We believe these revised arrangements are appropriate to the UK’s legal and political status outside of the EU and its institutions, and that they strike a balance between providing information on important matters—such as binding decisions taken in joint UK/EU bodies set up under the Withdrawal Agreement and TCA—and recognise the limited value of receiving information on EU actions that are no longer directly relevant to the UK after Brexit.
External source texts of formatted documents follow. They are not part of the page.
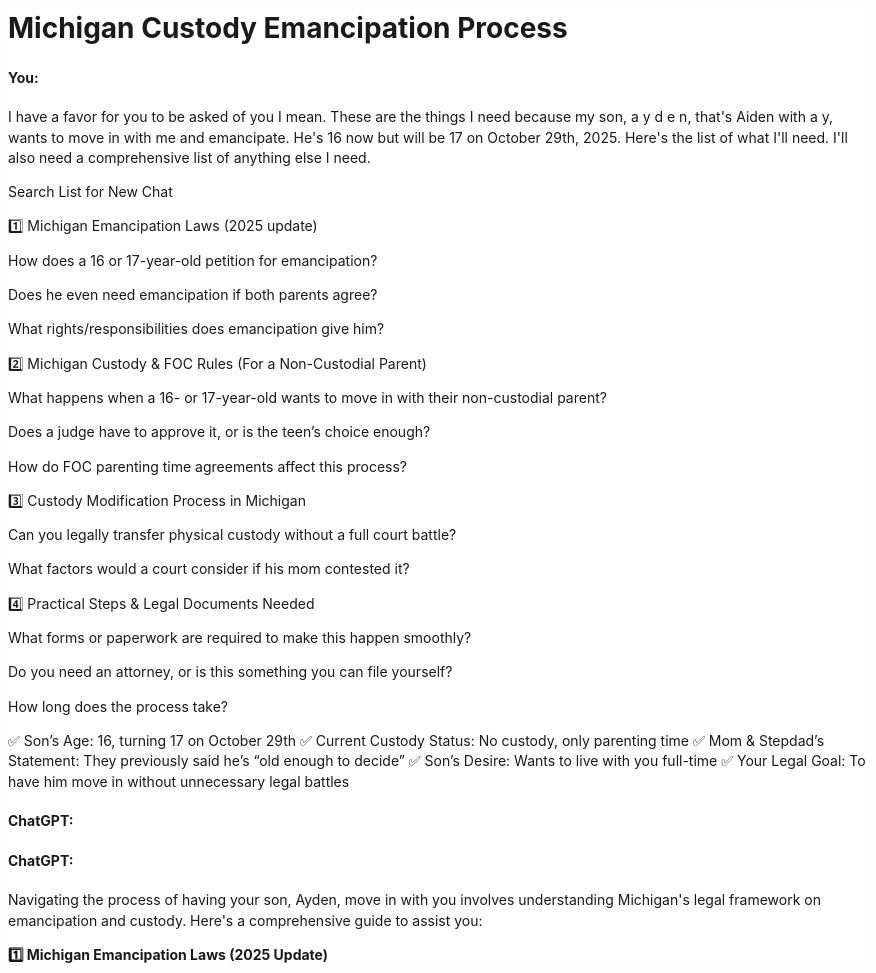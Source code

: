 # Michigan Custody Emancipation Process

#### You:
I have a favor for you to be asked of you I mean. These are the things I need because my son, a y d e n, that's Aiden with a y, wants to move in with me and emancipate. He's 16 now but will be 17 on October 29th, 2025. Here's the list of what I'll need. 
I'll also need a comprehensive list of anything else I need. 

Search List for New Chat

1️⃣ Michigan Emancipation Laws (2025 update)

How does a 16 or 17-year-old petition for emancipation?

Does he even need emancipation if both parents agree?

What rights/responsibilities does emancipation give him?


2️⃣ Michigan Custody & FOC Rules (For a Non-Custodial Parent)

What happens when a 16- or 17-year-old wants to move in with their non-custodial parent?

Does a judge have to approve it, or is the teen’s choice enough?

How do FOC parenting time agreements affect this process?


3️⃣ Custody Modification Process in Michigan

Can you legally transfer physical custody without a full court battle?

What factors would a court consider if his mom contested it?


4️⃣ Practical Steps & Legal Documents Needed

What forms or paperwork are required to make this happen smoothly?

Do you need an attorney, or is this something you can file yourself?

How long does the process take?


✅ Son’s Age: 16, turning 17 on October 29th
✅ Current Custody Status: No custody, only parenting time
✅ Mom & Stepdad’s Statement: They previously said he’s “old enough to decide”
✅ Son’s Desire: Wants to live with you full-time
✅ Your Legal Goal: To have him move in without unnecessary legal battles



#### ChatGPT:


#### ChatGPT:
Navigating the process of having your son, Ayden, move in with you involves understanding Michigan's legal framework on emancipation and custody. Here's a comprehensive guide to assist you:

**1️⃣ Michigan Emancipation Laws (2025 Update)**

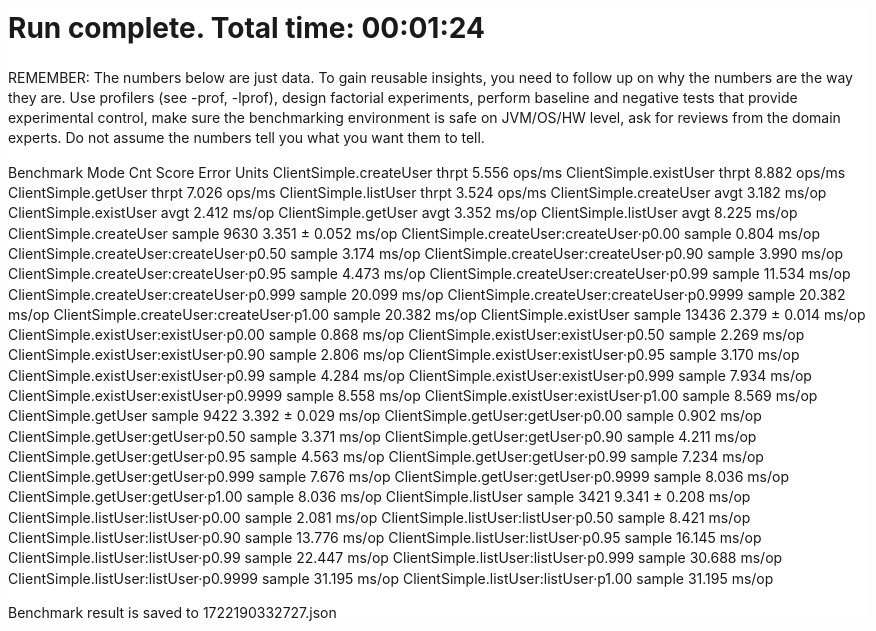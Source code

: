 
# Run complete. Total time: 00:01:24

REMEMBER: The numbers below are just data. To gain reusable insights, you need to follow up on
why the numbers are the way they are. Use profilers (see -prof, -lprof), design factorial
experiments, perform baseline and negative tests that provide experimental control, make sure
the benchmarking environment is safe on JVM/OS/HW level, ask for reviews from the domain experts.
Do not assume the numbers tell you what you want them to tell.

Benchmark                                     Mode    Cnt   Score   Error   Units
ClientSimple.createUser                      thrpt          5.556          ops/ms
ClientSimple.existUser                       thrpt          8.882          ops/ms
ClientSimple.getUser                         thrpt          7.026          ops/ms
ClientSimple.listUser                        thrpt          3.524          ops/ms
ClientSimple.createUser                       avgt          3.182           ms/op
ClientSimple.existUser                        avgt          2.412           ms/op
ClientSimple.getUser                          avgt          3.352           ms/op
ClientSimple.listUser                         avgt          8.225           ms/op
ClientSimple.createUser                     sample   9630   3.351 ± 0.052   ms/op
ClientSimple.createUser:createUser·p0.00    sample          0.804           ms/op
ClientSimple.createUser:createUser·p0.50    sample          3.174           ms/op
ClientSimple.createUser:createUser·p0.90    sample          3.990           ms/op
ClientSimple.createUser:createUser·p0.95    sample          4.473           ms/op
ClientSimple.createUser:createUser·p0.99    sample         11.534           ms/op
ClientSimple.createUser:createUser·p0.999   sample         20.099           ms/op
ClientSimple.createUser:createUser·p0.9999  sample         20.382           ms/op
ClientSimple.createUser:createUser·p1.00    sample         20.382           ms/op
ClientSimple.existUser                      sample  13436   2.379 ± 0.014   ms/op
ClientSimple.existUser:existUser·p0.00      sample          0.868           ms/op
ClientSimple.existUser:existUser·p0.50      sample          2.269           ms/op
ClientSimple.existUser:existUser·p0.90      sample          2.806           ms/op
ClientSimple.existUser:existUser·p0.95      sample          3.170           ms/op
ClientSimple.existUser:existUser·p0.99      sample          4.284           ms/op
ClientSimple.existUser:existUser·p0.999     sample          7.934           ms/op
ClientSimple.existUser:existUser·p0.9999    sample          8.558           ms/op
ClientSimple.existUser:existUser·p1.00      sample          8.569           ms/op
ClientSimple.getUser                        sample   9422   3.392 ± 0.029   ms/op
ClientSimple.getUser:getUser·p0.00          sample          0.902           ms/op
ClientSimple.getUser:getUser·p0.50          sample          3.371           ms/op
ClientSimple.getUser:getUser·p0.90          sample          4.211           ms/op
ClientSimple.getUser:getUser·p0.95          sample          4.563           ms/op
ClientSimple.getUser:getUser·p0.99          sample          7.234           ms/op
ClientSimple.getUser:getUser·p0.999         sample          7.676           ms/op
ClientSimple.getUser:getUser·p0.9999        sample          8.036           ms/op
ClientSimple.getUser:getUser·p1.00          sample          8.036           ms/op
ClientSimple.listUser                       sample   3421   9.341 ± 0.208   ms/op
ClientSimple.listUser:listUser·p0.00        sample          2.081           ms/op
ClientSimple.listUser:listUser·p0.50        sample          8.421           ms/op
ClientSimple.listUser:listUser·p0.90        sample         13.776           ms/op
ClientSimple.listUser:listUser·p0.95        sample         16.145           ms/op
ClientSimple.listUser:listUser·p0.99        sample         22.447           ms/op
ClientSimple.listUser:listUser·p0.999       sample         30.688           ms/op
ClientSimple.listUser:listUser·p0.9999      sample         31.195           ms/op
ClientSimple.listUser:listUser·p1.00        sample         31.195           ms/op

Benchmark result is saved to 1722190332727.json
They formalise ad hoc arrangements that have been in place since the UK’s withdrawal from the EU and, in practical terms, will see the number of EU documents we consider each Session settle at around 100. The Committee’s Standing Order is unaffected by these changes as they relate to the types of EU documents the Government will facilitate scrutiny of, not the power of the Committee to report on them.
I hope this update proves useful.
With kind regards
Sir William Cash, in the Chair
Mr John Baron
Mr David Jones
Draft Special Report (Revised EU scrutiny arrangements), proposed by the Chair, brought up and read.
Ordered, That the draft Report be read a second time, paragraph by paragraph.
Paragraphs 1 to 18 read and agreed to.
Annexes agreed to.
A Paper was appended to the Report as Appendix 1.
Resolved, That the Report be the First Special Report of the Committee to the House.
Ordered, That the Chair make the Report to the House.
Ordered, That embargoed copies of the Report be made available (Standing Order No. 134).
Adjourned till Wednesday 19 October 2022 at 1.45 p.m.
1 A copy of this letter is appended to this Special Report.
2 As per Standing Order No. 119.
3 This amounts to a change in practice by the Government and does not necessitate amendment to the Committee’s Standing Order. The categories of EU document deposited by the Government during the UK’s EU membership were not exhaustively prescribed and the Committee had the power to ‘waive’ deposit if it thought appropriate.